Not good side effects, especially in this population.

Needless to say I stay the heck away from Soma and d/c it when the patient agrees.

I usually schedule them on cyclobenzaprine, but it's pretty weak as muscle relaxants go.

I'll use robaxin if there aren't going to be significant drug/drug interactions and I know they've got an upcoming appointment with a pain/back/whatever specialist.

Don't have a lot of experience with skelaxin, good or bad.

Curious what you guys would suggest.

Muscle Relaxers are best for acute muscle sprains and strains, and are usually of little benefit when used chronically. Pts who find benefit are usually experiencing the sedative side effects and using that more than anything.

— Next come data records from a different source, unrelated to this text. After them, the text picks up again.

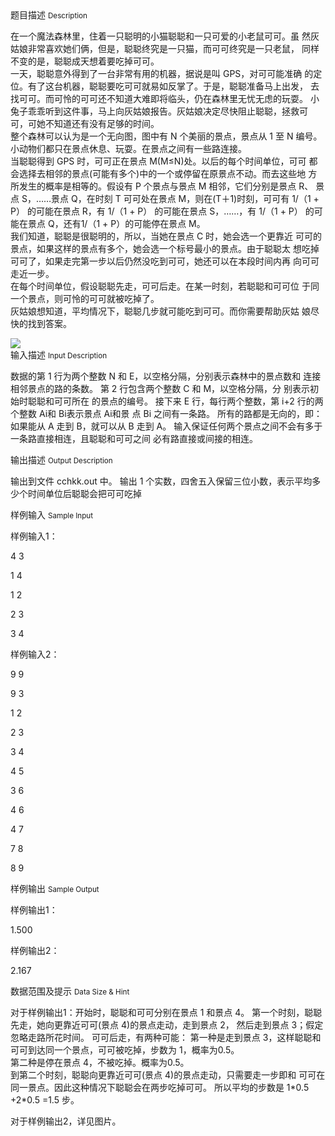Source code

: <div class="panel panel-default">
<div class="area-title">
<span>
题目描述
<small>Description</small>
</span></div>
<div class="panel-body">

<p>在一个魔法森林里，住着一只聪明的小猫聪聪和一只可爱的小老鼠可可。虽 然灰姑娘非常喜欢她们俩，但是，聪聪终究是一只猫，而可可终究是一只老鼠， 同样不变的是，聪聪成天想着要吃掉可可。 <br>一天，聪聪意外得到了一台非常有用的机器，据说是叫 GPS，对可可能准确 的定位。有了这台机器，聪聪要吃可可就易如反掌了。于是，聪聪准备马上出发， 去找可可。而可怜的可可还不知道大难即将临头，仍在森林里无忧无虑的玩耍。 小兔子乖乖听到这件事，马上向灰姑娘报告。灰姑娘决定尽快阻止聪聪，拯救可 可，可她不知道还有没有足够的时间。 <br>整个森林可以认为是一个无向图，图中有 N 个美丽的景点，景点从 1 至 N 编号。小动物们都只在景点休息、玩耍。在景点之间有一些路连接。 <br>当聪聪得到 GPS 时，可可正在景点 M(M≤N)处。以后的每个时间单位，可可 都会选择去相邻的景点(可能有多个)中的一个或停留在原景点不动。而去这些地 方所发生的概率是相等的。假设有 P 个景点与景点 M 相邻，它们分别是景点 R、 景点 S，……景点 Q，在时刻 T 可可处在景点 M，则在(T＋1)时刻，可可有 1/（1 + P） 的可能在景点 R，有 1/（1 + P） 的可能在景点 S，……，有 1/（1 + P） 的可能在景点 Q，还有1/（1 + P）的可能停在景点 M。 <br>我们知道，聪聪是很聪明的，所以，当她在景点 C 时，她会选一个更靠近 可可的景点，如果这样的景点有多个，她会选一个标号最小的景点。由于聪聪太 想吃掉可可了，如果走完第一步以后仍然没吃到可可，她还可以在本段时间内再 向可可走近一步。 <br>在每个时间单位，假设聪聪先走，可可后走。在某一时刻，若聪聪和可可位 于同一个景点，则可怜的可可就被吃掉了。 <br>灰姑娘想知道，平均情况下，聪聪几步就可能吃到可可。而你需要帮助灰姑 娘尽快的找到答案。</p>

<img src="/source/codevs/codevs-1784/img/aHR0cDovL3d3dy5qb3lvaS5jbi9wcm9ibGVtL2NvZGV2cy0xNzg0L2h0dHA6Ly9jb2RldnMuY24vbWVkaWEvaW1hZ2UvMTM2NTc3MDQ1Ny43MC45NDgxMzA4NjExNjEucG5n.png" style="max-width:700px">

</div>
</div>

<div class="panel panel-default">
<div class="area-title">
<span>
输入描述
<small>Input Description</small>
</span></div>
<div class="panel-body">
<p>数据的第 1 行为两个整数 N 和 E，以空格分隔，分别表示森林中的景点数和 连接相邻景点的路的条数。 第 2 行包含两个整数 C 和 M，以空格分隔，分 别表示初始时聪聪和可可所在 的景点的编号。 接下来 E 行，每行两个整数，第 i+2 行的两个整数 Ai和 Bi表示景点 Ai和景 点 Bi 之间有一条路。 所有的路都是无向的，即：如果能从 A 走到 B，就可以从 B 走到 A。 输入保证任何两个景点之间不会有多于一条路直接相连，且聪聪和可可之间 必有路直接或间接的相连。</p>

</div>
</div>
<div  class="panel panel-default">
<div class="area-title">
<span>
输出描述
<small>Output Description</small>
</span></div>
<div class="panel-body">

<p>输出到文件 cchkk.out 中。 输出 1 个实数，四舍五入保留三位小数，表示平均多少个时间单位后聪聪会把可可吃掉</p>

</div>
</div>


<div class="panel panel-default">
<div class="area-title">
<span>
样例输入
<small>Sample Input</small>
</span></div>
<div class="panel-body">
<p>样例输入1：</p>
<p>4 3</p>
<p>1 4</p>
<p>1 2</p>
<p>2 3</p>
<p>3 4</p>
<p>样例输入2：</p>
<p>9 9</p>
<p>9 <span style="">3</span></p>
<p><span style=""> 1 2</span></p>
<p><span style=""> 2 3</span></p>
<p><span style=""> 3 4</span></p>
<p><span style=""> 4 5</span></p>
<p><span style=""> 3 6</span></p>
<p><span style=""> 4 6</span></p>
<p><span style=""> 4 7</span></p>
<p><span style=""> 7 8</span></p>
<p><span style=""> 8 9</span></p>

</div>
</div>

<div class="panel panel-default">
<div class="area-title">
<span>
样例输出
<small>Sample Output</small>
</span></div>
<div class="panel-body">
<p>样例输出1：</p>
<p>1.500</p>
<p>样例输出2：</p>
<p>2.167 </p>

</div>
</div>

<div class="panel panel-default">
<div class="area-title">
<span>
数据范围及提示
<small>Data Size & Hint</small>
</span></div>
<div class="panel-body">
<p>对于样例输出1：开始时，聪聪和可可分别在景点 1 和景点 4。 第一个时刻，聪聪先走，她向更靠近可可(景点 4)的景点走动，走到景点 2， 然后走到景点 3；假定忽略走路所花时间。 可可后走，有两种可能： 第一种是走到景点 3，这样聪聪和可可到达同一个景点，可可被吃掉，步数为 1，概率为0.5。 <br>第二种是停在景点 4，不被吃掉。概率为0.5。 <br>到第二个时刻，聪聪向更靠近可可(景点 4)的景点走动，只需要走一步即和 可可在同一景点。因此这种情况下聪聪会在两步吃掉可可。 所以平均的步数是 1*0.5 +2*0.5 =1.5 步。</p>
<p>对于样例输出2，详见图片。</p>
</div>
</div>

In fact, most of the MRs mechanism of action is via the descending reticular system, and hence, mainly work through sedation.

The exceptions are the anti-spasticity meds such as baclofen or tizanidine, or dantrolene. The have vastly different mechanisms of action and work best on CNS-induced spasticity, such as SCI, TBI, CVA, etc.

Sometimes I use them as a sleep aid. Cyclobenzaprine is quite sedating for many people, but a few can take it with no side effects (5 mg will stone me for several hours). The others tend to be less sedating.

I D/C Soma even if the pt doesn't agree, except for acute strains. I will not use it chronically.
 
Soma was just placed in the Schedule IV of the Louisiana Uniform Controlled Substance Law.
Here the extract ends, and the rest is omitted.